Dalton: My favorite books—A Confederacy of Dunces by John Kennedy Toole and Pretty Birds by Scott Simon. I would put both in because they so beautifully—and hysterically in the case of Dunces, tragically with Pretty Birds—capture a time and place. They are great stories. They put you on a certain street on a certain day. And readers fifty years from now should know about those streets and the people populating them.

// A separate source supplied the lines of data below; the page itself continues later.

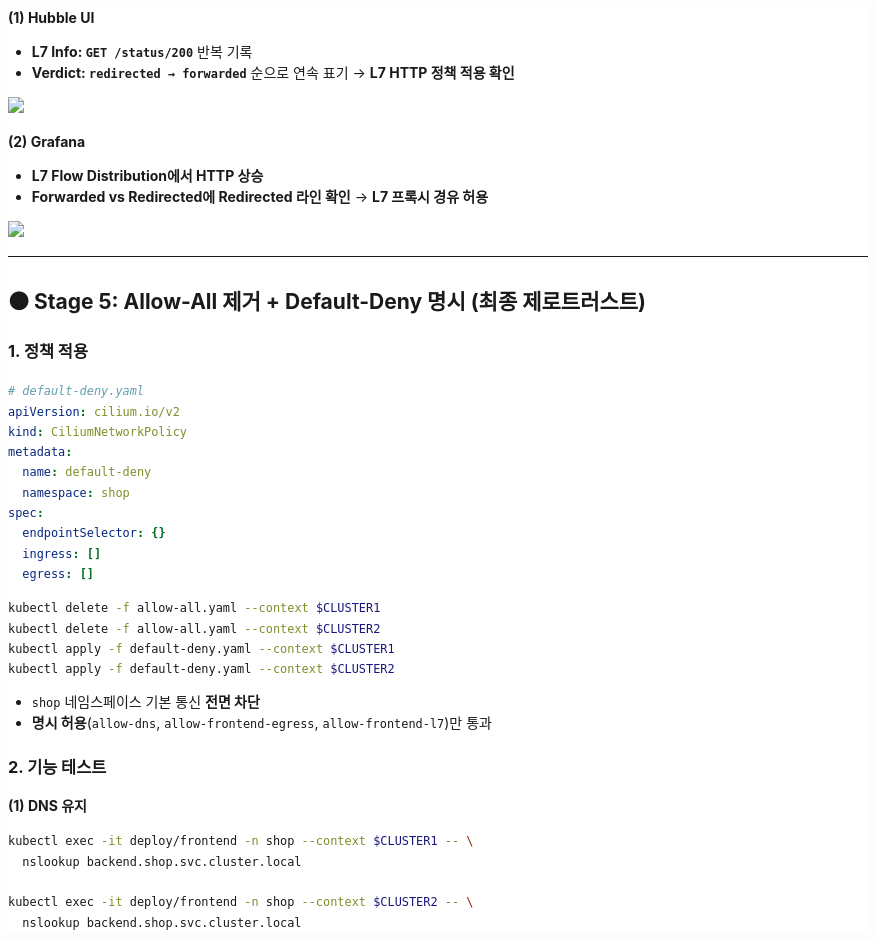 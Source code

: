 **(1) Hubble UI**

- **L7 Info: `GET /status/200`** 반복 기록
- **Verdict: `redirected → forwarded`** 순으로 연속 표기 → **L7 HTTP 정책 적용 확인**

![](https://velog.velcdn.com/images/tlsalswls123/post/5eb66a9c-09e7-4d6f-aa72-e8743fc71c86/image.png)

**(2) Grafana**

- **L7 Flow Distribution에서 HTTP 상승**
- **Forwarded vs Redirected에 Redirected 라인 확인** → **L7 프록시 경유 허용**

![](https://velog.velcdn.com/images/tlsalswls123/post/6e16960f-a896-4d90-9e9c-7a7141e14cac/image.png)

---

## **⚫ Stage 5: Allow-All 제거 + Default-Deny 명시 (최종 제로트러스트)**

### **1. 정책 적용**

```yaml
# default-deny.yaml
apiVersion: cilium.io/v2
kind: CiliumNetworkPolicy
metadata:
  name: default-deny
  namespace: shop
spec:
  endpointSelector: {}
  ingress: []
  egress: []
```

```bash
kubectl delete -f allow-all.yaml --context $CLUSTER1
kubectl delete -f allow-all.yaml --context $CLUSTER2
kubectl apply -f default-deny.yaml --context $CLUSTER1
kubectl apply -f default-deny.yaml --context $CLUSTER2
```

- `shop` 네임스페이스 기본 통신 **전면 차단**
- **명시 허용**(`allow-dns`, `allow-frontend-egress`, `allow-frontend-l7`)만 통과

### **2. 기능 테스트**

**(1) DNS 유지**

```bash
kubectl exec -it deploy/frontend -n shop --context $CLUSTER1 -- \
  nslookup backend.shop.svc.cluster.local

kubectl exec -it deploy/frontend -n shop --context $CLUSTER2 -- \
  nslookup backend.shop.svc.cluster.local
```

King: I’m going to assume that there’s a compendium version of Philip Pullman’s His Dark Materials trilogy available somewhere and put that in. (By the way, we need to be very careful about selecting and sealing our container. For those of you who didn’t see the photos: in Tulsa, a Plymouth was buried in 1957 for excavation at the 2007 Oklahoma Centennial. Awesome idea, right? Not so much. At some point that capsule had flooded, so when the Plymouth emerged from its grave it appeared to have been afflicted with what appeared to be a particularly malignant case of car-leprosy. Yuck. Even fifty years after my own internment, I expect to look better.)

While I believe that Ian McEwan is probably our finest novelist writing in English—with Phillip Roth and Michael Chabon snapping at his heels—Pullman’s fantastical young adult trilogy provides the most timeless evocation of our world that I’ve encountered. The series is essentially the chronicle of a war against god, a god who has abandoned his duties and dwindled to a ghastly little figure in a glass box, propped up as the standard of craven zealots of every stripe. It’s a metaphor for our times, an affirmation of reason and humanity in the face of the pestilential fundamentalism that has so thoroughly infested our world.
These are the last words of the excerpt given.